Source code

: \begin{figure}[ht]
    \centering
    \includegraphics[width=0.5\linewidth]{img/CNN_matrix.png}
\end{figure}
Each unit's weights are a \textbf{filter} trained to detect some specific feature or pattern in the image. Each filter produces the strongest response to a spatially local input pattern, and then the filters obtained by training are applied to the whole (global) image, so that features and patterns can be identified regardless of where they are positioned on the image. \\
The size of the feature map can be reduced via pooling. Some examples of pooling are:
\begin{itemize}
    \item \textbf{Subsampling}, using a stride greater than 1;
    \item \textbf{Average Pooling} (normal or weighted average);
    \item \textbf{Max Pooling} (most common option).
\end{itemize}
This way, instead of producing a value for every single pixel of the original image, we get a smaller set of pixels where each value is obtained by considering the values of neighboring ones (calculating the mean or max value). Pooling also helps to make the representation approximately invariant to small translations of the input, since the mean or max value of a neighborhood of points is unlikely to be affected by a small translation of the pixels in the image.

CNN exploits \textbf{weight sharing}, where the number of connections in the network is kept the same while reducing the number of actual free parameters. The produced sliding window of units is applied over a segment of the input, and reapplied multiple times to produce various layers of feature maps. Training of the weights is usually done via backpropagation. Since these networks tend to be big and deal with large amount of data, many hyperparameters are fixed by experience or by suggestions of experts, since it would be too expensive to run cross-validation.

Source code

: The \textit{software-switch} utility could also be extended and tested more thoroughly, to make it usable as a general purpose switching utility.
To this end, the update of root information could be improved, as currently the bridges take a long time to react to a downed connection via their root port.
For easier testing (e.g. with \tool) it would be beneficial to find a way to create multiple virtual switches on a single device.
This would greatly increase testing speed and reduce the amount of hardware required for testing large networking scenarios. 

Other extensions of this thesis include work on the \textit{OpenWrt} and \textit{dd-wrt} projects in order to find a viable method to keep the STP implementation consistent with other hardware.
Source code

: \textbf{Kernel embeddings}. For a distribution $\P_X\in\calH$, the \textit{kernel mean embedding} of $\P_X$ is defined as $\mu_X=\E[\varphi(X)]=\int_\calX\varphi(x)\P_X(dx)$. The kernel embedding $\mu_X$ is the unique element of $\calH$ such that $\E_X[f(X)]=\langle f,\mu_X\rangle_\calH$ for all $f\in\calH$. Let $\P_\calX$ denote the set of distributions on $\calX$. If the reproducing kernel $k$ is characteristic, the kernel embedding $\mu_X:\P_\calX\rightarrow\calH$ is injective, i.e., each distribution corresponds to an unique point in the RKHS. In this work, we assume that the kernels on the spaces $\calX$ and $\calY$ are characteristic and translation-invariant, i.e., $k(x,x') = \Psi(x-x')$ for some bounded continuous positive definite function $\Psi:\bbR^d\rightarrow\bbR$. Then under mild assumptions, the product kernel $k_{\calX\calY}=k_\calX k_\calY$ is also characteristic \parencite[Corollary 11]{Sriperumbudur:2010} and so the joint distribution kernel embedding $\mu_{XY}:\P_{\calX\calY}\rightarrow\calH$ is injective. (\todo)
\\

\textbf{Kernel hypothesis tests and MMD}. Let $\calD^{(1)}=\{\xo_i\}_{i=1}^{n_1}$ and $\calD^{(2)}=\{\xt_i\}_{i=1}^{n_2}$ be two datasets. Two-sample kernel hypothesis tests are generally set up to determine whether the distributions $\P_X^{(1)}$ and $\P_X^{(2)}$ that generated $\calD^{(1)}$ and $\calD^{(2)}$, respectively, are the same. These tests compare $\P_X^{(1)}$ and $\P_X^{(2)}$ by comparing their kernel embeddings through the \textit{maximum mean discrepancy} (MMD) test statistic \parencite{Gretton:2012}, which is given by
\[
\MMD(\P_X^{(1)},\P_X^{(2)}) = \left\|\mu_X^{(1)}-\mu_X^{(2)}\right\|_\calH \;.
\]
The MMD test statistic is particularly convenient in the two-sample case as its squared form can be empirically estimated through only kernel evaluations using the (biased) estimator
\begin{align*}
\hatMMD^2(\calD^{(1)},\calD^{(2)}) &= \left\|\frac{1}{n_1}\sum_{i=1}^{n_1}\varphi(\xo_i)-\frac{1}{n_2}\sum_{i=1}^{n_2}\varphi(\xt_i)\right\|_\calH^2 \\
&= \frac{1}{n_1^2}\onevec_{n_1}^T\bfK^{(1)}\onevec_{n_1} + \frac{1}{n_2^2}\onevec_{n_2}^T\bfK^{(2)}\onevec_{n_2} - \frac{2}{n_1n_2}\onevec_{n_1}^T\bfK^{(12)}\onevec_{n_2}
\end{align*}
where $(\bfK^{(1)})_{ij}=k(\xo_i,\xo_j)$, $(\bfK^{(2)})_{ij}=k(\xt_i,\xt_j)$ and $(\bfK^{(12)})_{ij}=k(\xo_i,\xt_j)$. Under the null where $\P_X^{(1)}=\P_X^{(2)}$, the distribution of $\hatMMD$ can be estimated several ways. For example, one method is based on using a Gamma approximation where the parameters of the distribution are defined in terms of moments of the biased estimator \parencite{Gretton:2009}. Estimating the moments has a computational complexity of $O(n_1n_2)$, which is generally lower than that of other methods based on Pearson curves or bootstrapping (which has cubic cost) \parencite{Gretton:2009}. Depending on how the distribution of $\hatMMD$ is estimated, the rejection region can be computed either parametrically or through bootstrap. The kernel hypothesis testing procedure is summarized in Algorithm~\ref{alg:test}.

**TASK DESCRIPTION:** Retype the records above exactly, so that no line differs from its source.

**RESULT OF THIS TASK:**
Source code

: \begin{figure}[ht]
    \centering
    \includegraphics[width=0.5\linewidth]{img/CNN_matrix.png}
\end{figure}
Each unit's weights are a \textbf{filter} trained to detect some specific feature or pattern in the image. Each filter produces the strongest response to a spatially local input pattern, and then the filters obtained by training are applied to the whole (global) image, so that features and patterns can be identified regardless of where they are positioned on the image. \\
The size of the feature map can be reduced via pooling. Some examples of pooling are:
\begin{itemize}
    \item \textbf{Subsampling}, using a stride greater than 1;
    \item \textbf{Average Pooling} (normal or weighted average);
    \item \textbf{Max Pooling} (most common option).
\end{itemize}
This way, instead of producing a value for every single pixel of the original image, we get a smaller set of pixels where each value is obtained by considering the values of neighboring ones (calculating the mean or max value). Pooling also helps to make the representation approximately invariant to small translations of the input, since the mean or max value of a neighborhood of points is unlikely to be affected by a small translation of the pixels in the image.

CNN exploits \textbf{weight sharing}, where the number of connections in the network is kept the same while reducing the number of actual free parameters. The produced sliding window of units is applied over a segment of the input, and reapplied multiple times to produce various layers of feature maps. Training of the weights is usually done via backpropagation. Since these networks tend to be big and deal with large amount of data, many hyperparameters are fixed by experience or by suggestions of experts, since it would be too expensive to run cross-validation.

Source code

: The \textit{software-switch} utility could also be extended and tested more thoroughly, to make it usable as a general purpose switching utility.
To this end, the update of root information could be improved, as currently the bridges take a long time to react to a downed connection via their root port.
For easier testing (e.g. with \tool) it would be beneficial to find a way to create multiple virtual switches on a single device.
This would greatly increase testing speed and reduce the amount of hardware required for testing large networking scenarios. 

Other extensions of this thesis include work on the \textit{OpenWrt} and \textit{dd-wrt} projects in order to find a viable method to keep the STP implementation consistent with other hardware.
Source code

: \textbf{Kernel embeddings}. For a distribution $\P_X\in\calH$, the \textit{kernel mean embedding} of $\P_X$ is defined as $\mu_X=\E[\varphi(X)]=\int_\calX\varphi(x)\P_X(dx)$. The kernel embedding $\mu_X$ is the unique element of $\calH$ such that $\E_X[f(X)]=\langle f,\mu_X\rangle_\calH$ for all $f\in\calH$. Let $\P_\calX$ denote the set of distributions on $\calX$. If the reproducing kernel $k$ is characteristic, the kernel embedding $\mu_X:\P_\calX\rightarrow\calH$ is injective, i.e., each distribution corresponds to an unique point in the RKHS. In this work, we assume that the kernels on the spaces $\calX$ and $\calY$ are characteristic and translation-invariant, i.e., $k(x,x') = \Psi(x-x')$ for some bounded continuous positive definite function $\Psi:\bbR^d\rightarrow\bbR$. Then under mild assumptions, the product kernel $k_{\calX\calY}=k_\calX k_\calY$ is also characteristic \parencite[Corollary 11]{Sriperumbudur:2010} and so the joint distribution kernel embedding $\mu_{XY}:\P_{\calX\calY}\rightarrow\calH$ is injective. (\todo)
\\

\textbf{Kernel hypothesis tests and MMD}. Let $\calD^{(1)}=\{\xo_i\}_{i=1}^{n_1}$ and $\calD^{(2)}=\{\xt_i\}_{i=1}^{n_2}$ be two datasets. Two-sample kernel hypothesis tests are generally set up to determine whether the distributions $\P_X^{(1)}$ and $\P_X^{(2)}$ that generated $\calD^{(1)}$ and $\calD^{(2)}$, respectively, are the same. These tests compare $\P_X^{(1)}$ and $\P_X^{(2)}$ by comparing their kernel embeddings through the \textit{maximum mean discrepancy} (MMD) test statistic \parencite{Gretton:2012}, which is given by
\[
\MMD(\P_X^{(1)},\P_X^{(2)}) = \left\|\mu_X^{(1)}-\mu_X^{(2)}\right\|_\calH \;.
\]
The MMD test statistic is particularly convenient in the two-sample case as its squared form can be empirically estimated through only kernel evaluations using the (biased) estimator
\begin{align*}
\hatMMD^2(\calD^{(1)},\calD^{(2)}) &= \left\|\frac{1}{n_1}\sum_{i=1}^{n_1}\varphi(\xo_i)-\frac{1}{n_2}\sum_{i=1}^{n_2}\varphi(\xt_i)\right\|_\calH^2 \\
&= \frac{1}{n_1^2}\onevec_{n_1}^T\bfK^{(1)}\onevec_{n_1} + \frac{1}{n_2^2}\onevec_{n_2}^T\bfK^{(2)}\onevec_{n_2} - \frac{2}{n_1n_2}\onevec_{n_1}^T\bfK^{(12)}\onevec_{n_2}
\end{align*}
where $(\bfK^{(1)})_{ij}=k(\xo_i,\xo_j)$, $(\bfK^{(2)})_{ij}=k(\xt_i,\xt_j)$ and $(\bfK^{(12)})_{ij}=k(\xo_i,\xt_j)$. Under the null where $\P_X^{(1)}=\P_X^{(2)}$, the distribution of $\hatMMD$ can be estimated several ways. For example, one method is based on using a Gamma approximation where the parameters of the distribution are defined in terms of moments of the biased estimator \parencite{Gretton:2009}. Estimating the moments has a computational complexity of $O(n_1n_2)$, which is generally lower than that of other methods based on Pearson curves or bootstrapping (which has cubic cost) \parencite{Gretton:2009}. Depending on how the distribution of $\hatMMD$ is estimated, the rejection region can be computed either parametrically or through bootstrap. The kernel hypothesis testing procedure is summarized in Algorithm~\ref{alg:test}.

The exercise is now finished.